Военный генерал-губернатор Москвы граф Закревский».
К вечеру он сообщил Лужину, что намерен лично возглавить деятельность следственной комиссии, и потребовал, чтобы его ставили в известность о малейших, даже самых незначительных фактах по делу. При этом генерал-губернатор втайне от Лужина снарядил собственное секретное следствие, которое, как и основное, действовало исключительно по его распоряжениям.
Ах, как жаждал Арсений Андреевич улик, улик и улик! Как хорошо ему помнились клубные шутки этого щеголя, спортсмена, игрока, донжуана и театрала.
— А вот узнаешь теперь, остряк, лихач, якобинец, разудаль проклятая, Арсения Андреевича!
Улики не замедлили явиться. Одна пришла сама — в лице князя Радзивилла, поляка, студента Московского университета. Радзивилл жил на втором этаже дома графа Гудовича и под присягой показал, что ни криков, ни шума из квартиры Деманш в ночь на Михайлов день не было слышно. По приказу Закревского устроили даже нечто вроде следственного эксперимента с целью установить, можно ли крики и шум в квартире Деманш услышать из квартиры Радзивилла. Генерал-губернатор лично наблюдал за совершающимся действом. Частный пристав Редькин поднялся наверх и припал ухом к половице, а пристав Хотинский и стряпчий Троицкий внизу орали во всю глотку.

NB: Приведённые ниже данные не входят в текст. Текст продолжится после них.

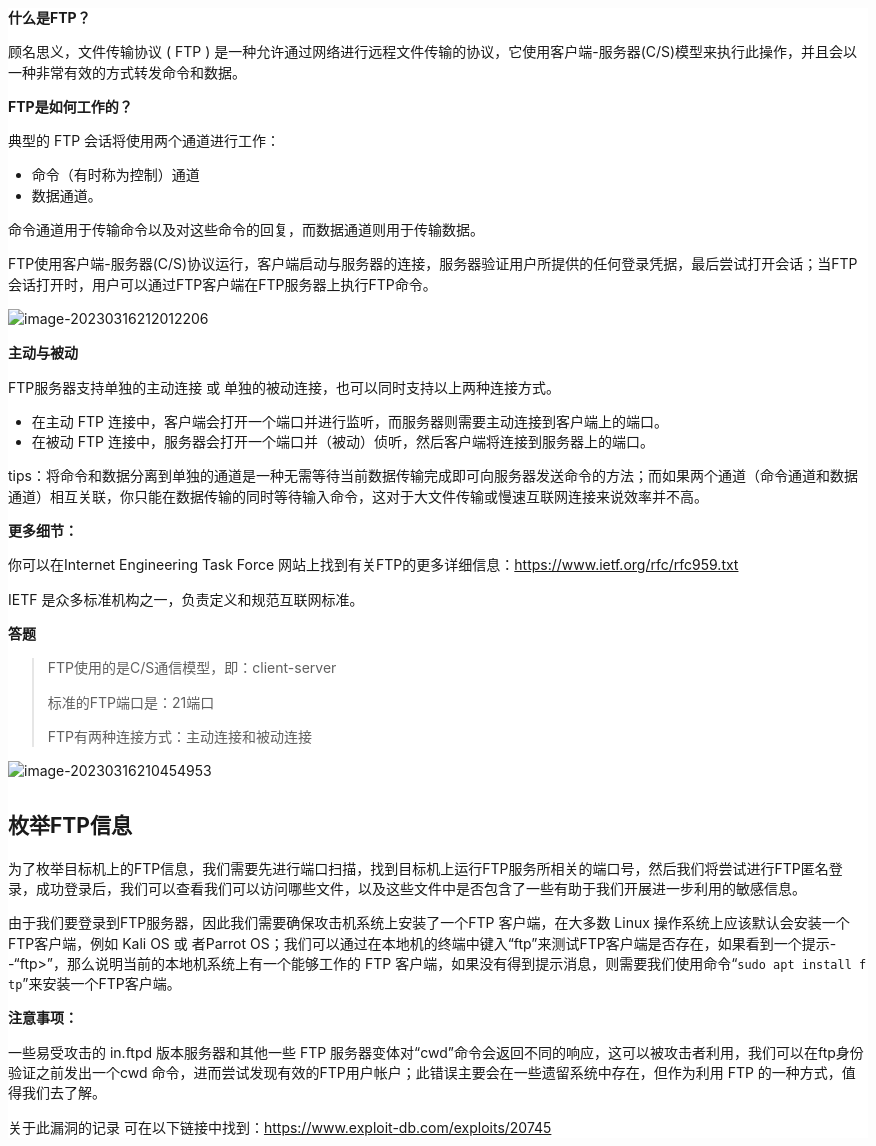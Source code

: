 **什么是FTP？**

顾名思义，文件传输协议 ( FTP ) 是一种允许通过网络进行远程文件传输的协议，它使用客户端-服务器(C/S)模型来执行此操作，并且会以一种非常有效的方式转发命令和数据。

**FTP是如何工作的？**

典型的 FTP 会话将使用两个通道进行工作：

* 命令（有时称为控制）通道
* 数据通道。

命令通道用于传输命令以及对这些命令的回复，而数据通道则用于传输数据。

FTP使用客户端-服务器(C/S)协议运行，客户端启动与服务器的连接，服务器验证用户所提供的任何登录凭据，最后尝试打开会话；当FTP会话打开时，用户可以通过FTP客户端在FTP服务器上执行FTP命令。

![image-20230316212012206](C:%5CUsers%5CVimalano2ise%5CAppData%5CRoaming%5CTypora%5Ctypora-user-images%5Cimage-20230316212012206.png)

**主动与被动**

FTP服务器支持单独的主动连接 或 单独的被动连接，也可以同时支持以上两种连接方式。

* 在主动 FTP 连接中，客户端会打开一个端口并进行监听，而服务器则需要主动连接到客户端上的端口。
* 在被动 FTP 连接中，服务器会打开一个端口并（被动）侦听，然后客户端将连接到服务器上的端口。

tips：将命令和数据分离到单独的通道是一种无需等待当前数据传输完成即可向服务器发送命令的方法；而如果两个通道（命令通道和数据通道）相互关联，你只能在数据传输的同时等待输入命令，这对于大文件传输或慢速互联网连接来说效率并不高。

**更多细节：**

你可以在Internet Engineering Task Force 网站上找到有关FTP的更多详细信息：https://www.ietf.org/rfc/rfc959.txt

IETF 是众多标准机构之一，负责定义和规范互联网标准。

**答题**

> FTP使用的是C/S通信模型，即：client-server
>
> 标准的FTP端口是：21端口
>
> FTP有两种连接方式：主动连接和被动连接

![image-20230316210454953](C:%5CUsers%5CVimalano2ise%5CAppData%5CRoaming%5CTypora%5Ctypora-user-images%5Cimage-20230316210454953.png)

## 枚举FTP信息

为了枚举目标机上的FTP信息，我们需要先进行端口扫描，找到目标机上运行FTP服务所相关的端口号，然后我们将尝试进行FTP匿名登录，成功登录后，我们可以查看我们可以访问哪些文件，以及这些文件中是否包含了一些有助于我们开展进一步利用的敏感信息。

由于我们要登录到FTP服务器，因此我们需要确保攻击机系统上安装了一个FTP 客户端，在大多数 Linux 操作系统上应该默认会安装一个FTP客户端，例如 Kali OS 或 者Parrot OS；我们可以通过在本地机的终端中键入“ftp”来测试FTP客户端是否存在，如果看到一个提示--“ftp>”，那么说明当前的本地机系统上有一个能够工作的 FTP 客户端，如果没有得到提示消息，则需要我们使用命令“`sudo apt install ftp`”来安装一个FTP客户端。

**注意事项：**

一些易受攻击的 in.ftpd 版本服务器和其他一些 FTP 服务器变体对“cwd”命令会返回不同的响应，这可以被攻击者利用，我们可以在ftp身份验证之前发出一个cwd 命令，进而尝试发现有效的FTP用户帐户；此错误主要会在一些遗留系统中存在，但作为利用 FTP 的一种方式，值得我们去了解。

关于此漏洞的记录 可在以下链接中找到：https://www.exploit-db.com/exploits/20745

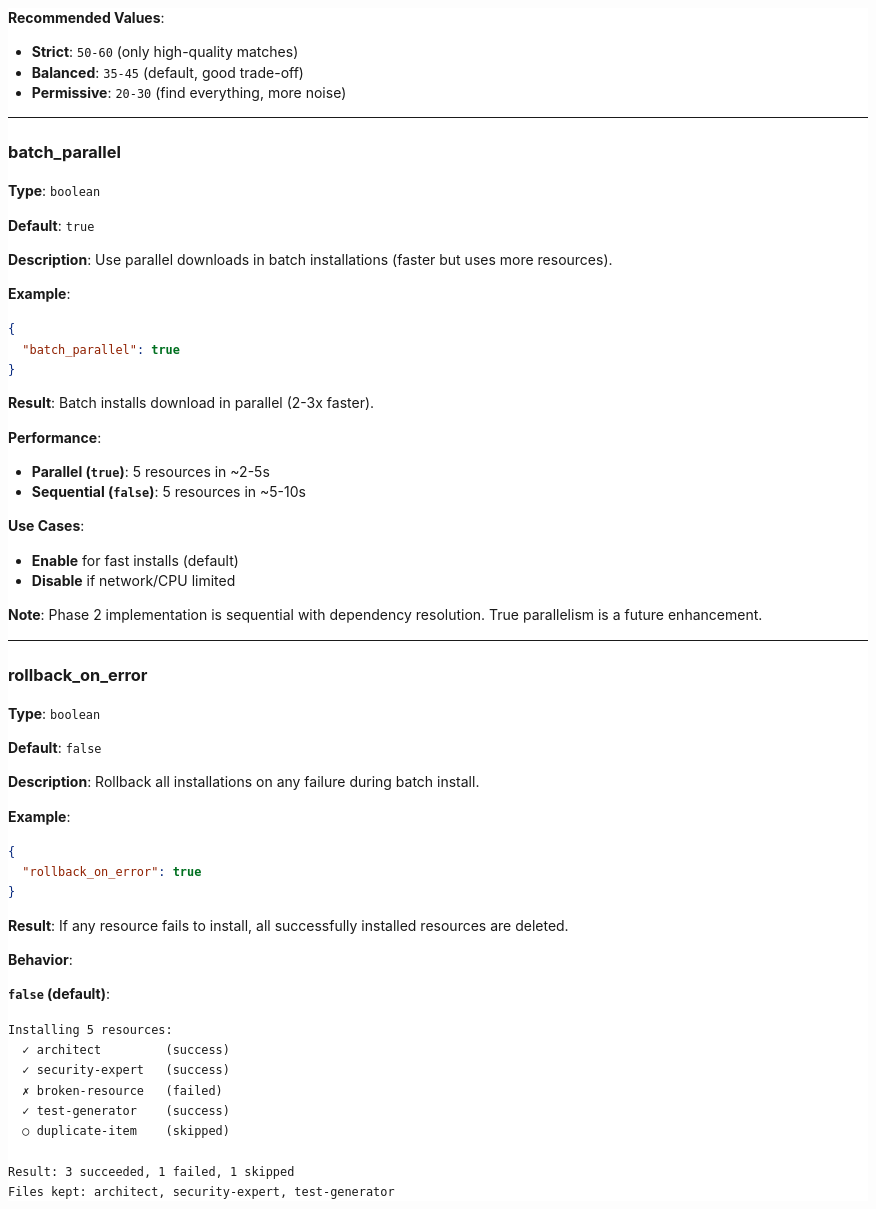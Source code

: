 **Recommended Values**:
- **Strict**: `50-60` (only high-quality matches)
- **Balanced**: `35-45` (default, good trade-off)
- **Permissive**: `20-30` (find everything, more noise)

---

### batch_parallel

**Type**: `boolean`

**Default**: `true`

**Description**: Use parallel downloads in batch installations (faster but uses more resources).

**Example**:
```json
{
  "batch_parallel": true
}
```

**Result**: Batch installs download in parallel (2-3x faster).

**Performance**:
- **Parallel (`true`)**: 5 resources in ~2-5s
- **Sequential (`false`)**: 5 resources in ~5-10s

**Use Cases**:
- **Enable** for fast installs (default)
- **Disable** if network/CPU limited

**Note**: Phase 2 implementation is sequential with dependency resolution. True parallelism is a future enhancement.

---

### rollback_on_error

**Type**: `boolean`

**Default**: `false`

**Description**: Rollback all installations on any failure during batch install.

**Example**:
```json
{
  "rollback_on_error": true
}
```

**Result**: If any resource fails to install, all successfully installed resources are deleted.

**Behavior**:

**`false` (default)**:
```text
Installing 5 resources:
  ✓ architect         (success)
  ✓ security-expert   (success)
  ✗ broken-resource   (failed)
  ✓ test-generator    (success)
  ○ duplicate-item    (skipped)

Result: 3 succeeded, 1 failed, 1 skipped
Files kept: architect, security-expert, test-generator
```
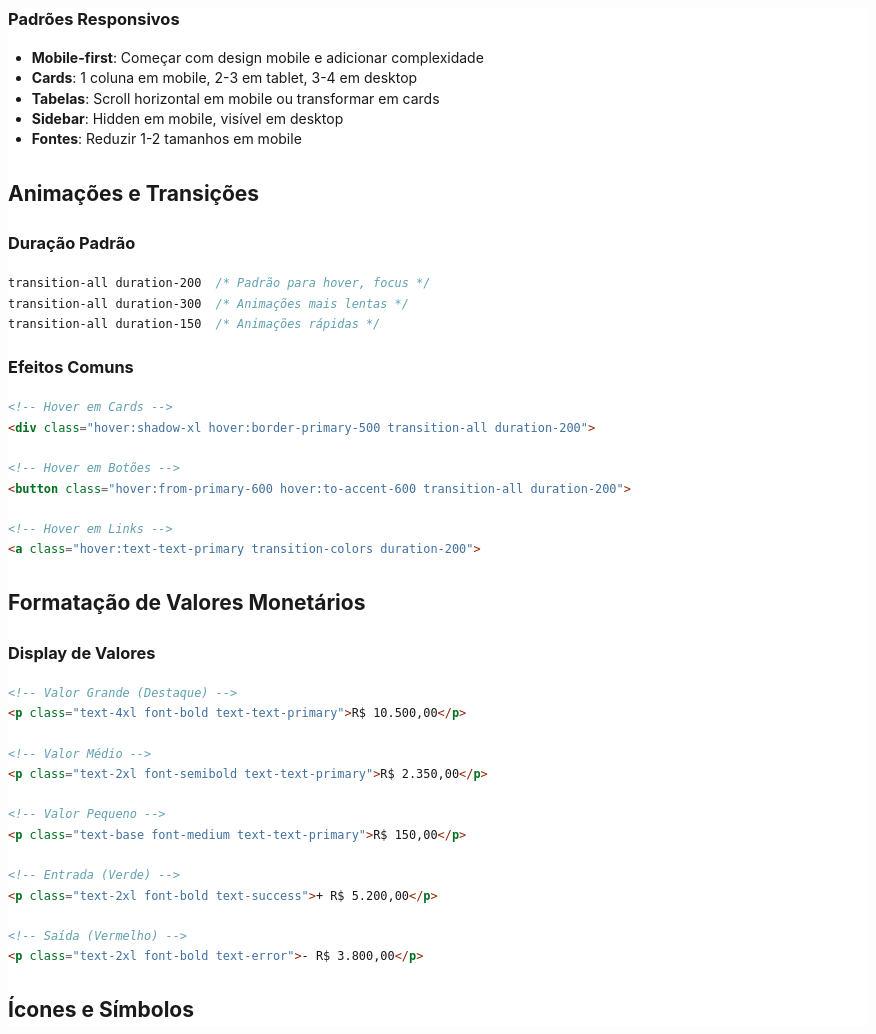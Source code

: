 ### Padrões Responsivos

- **Mobile-first**: Começar com design mobile e adicionar complexidade
- **Cards**: 1 coluna em mobile, 2-3 em tablet, 3-4 em desktop
- **Tabelas**: Scroll horizontal em mobile ou transformar em cards
- **Sidebar**: Hidden em mobile, visível em desktop
- **Fontes**: Reduzir 1-2 tamanhos em mobile

## Animações e Transições

### Duração Padrão
```css
transition-all duration-200  /* Padrão para hover, focus */
transition-all duration-300  /* Animações mais lentas */
transition-all duration-150  /* Animações rápidas */
```

### Efeitos Comuns
```html
<!-- Hover em Cards -->
<div class="hover:shadow-xl hover:border-primary-500 transition-all duration-200">

<!-- Hover em Botões -->
<button class="hover:from-primary-600 hover:to-accent-600 transition-all duration-200">

<!-- Hover em Links -->
<a class="hover:text-text-primary transition-colors duration-200">
```

## Formatação de Valores Monetários

### Display de Valores
```html
<!-- Valor Grande (Destaque) -->
<p class="text-4xl font-bold text-text-primary">R$ 10.500,00</p>

<!-- Valor Médio -->
<p class="text-2xl font-semibold text-text-primary">R$ 2.350,00</p>

<!-- Valor Pequeno -->
<p class="text-base font-medium text-text-primary">R$ 150,00</p>

<!-- Entrada (Verde) -->
<p class="text-2xl font-bold text-success">+ R$ 5.200,00</p>

<!-- Saída (Vermelho) -->
<p class="text-2xl font-bold text-error">- R$ 3.800,00</p>
```

## Ícones e Símbolos
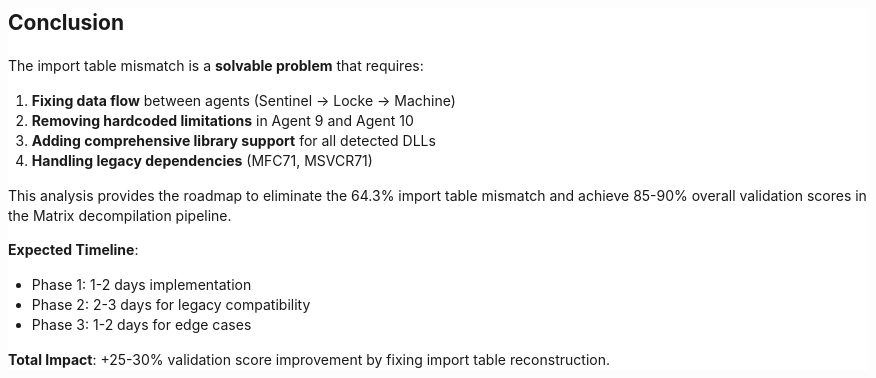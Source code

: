## Conclusion

The import table mismatch is a **solvable problem** that requires:

1. **Fixing data flow** between agents (Sentinel → Locke → Machine)
2. **Removing hardcoded limitations** in Agent 9 and Agent 10
3. **Adding comprehensive library support** for all detected DLLs
4. **Handling legacy dependencies** (MFC71, MSVCR71)

This analysis provides the roadmap to eliminate the 64.3% import table mismatch and achieve 85-90% overall validation scores in the Matrix decompilation pipeline.

**Expected Timeline**: 
- Phase 1: 1-2 days implementation
- Phase 2: 2-3 days for legacy compatibility
- Phase 3: 1-2 days for edge cases

**Total Impact**: +25-30% validation score improvement by fixing import table reconstruction.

— Слышно отлично, ваше сиятельство! — доложил Редькин, поднявшись на ноги.
— А раз так, — размышляя вслух, проговорил Закревский, — то возможно ли предположить, чтобы убивали и резали молодую и сильную женщину, которая не могла не сопротивляться и не звать на помощь, и не было бы слышно, тогда как слышно отлично?
— Никак нет-с, ваше сиятельство, предположить невозможно-с!
— Стало быть, убийство произошло не на квартире Деманш, где и следов-то крови по осмотру не найдено.
— Так точно, не найдено, ваше сиятельство!
— А если убийство совершилось не там, то где?
— На Страстном бульваре, ваше сиятельство, во флигеле дома нумер девять, осмелюсь предположить.
— Хорошо-хорошо… идиот! Я разве тебя спрашиваю? Поди прочь.
«Этот подлый поляк Радзивилл всюду рассказывает, что он слышал крики, но не имеет мужества свидетельствовать о том официально», — писала Мария Ивановна Сухово-Кобылина дочери Евдокии Васильевне Петрово-Соловово.
Конечно, мужества у поляка не хватило, ибо следствие усиленно направлялось на Страстной бульвар. И кем? Диктатором, облеченным неограниченной властью в Москве.
И всё же прямых улик против Сухово-Кобыли-на у Закревского пока еще не было. Более того, даже если предположение, что Деманш была убита на Страстном бульваре, оказывалось верным, у следствия не было оснований подозревать Александра Васильевича — в ночь на Михайлов день его дома не было, он находился на вечере у Александра Григорьевича Нарышкина.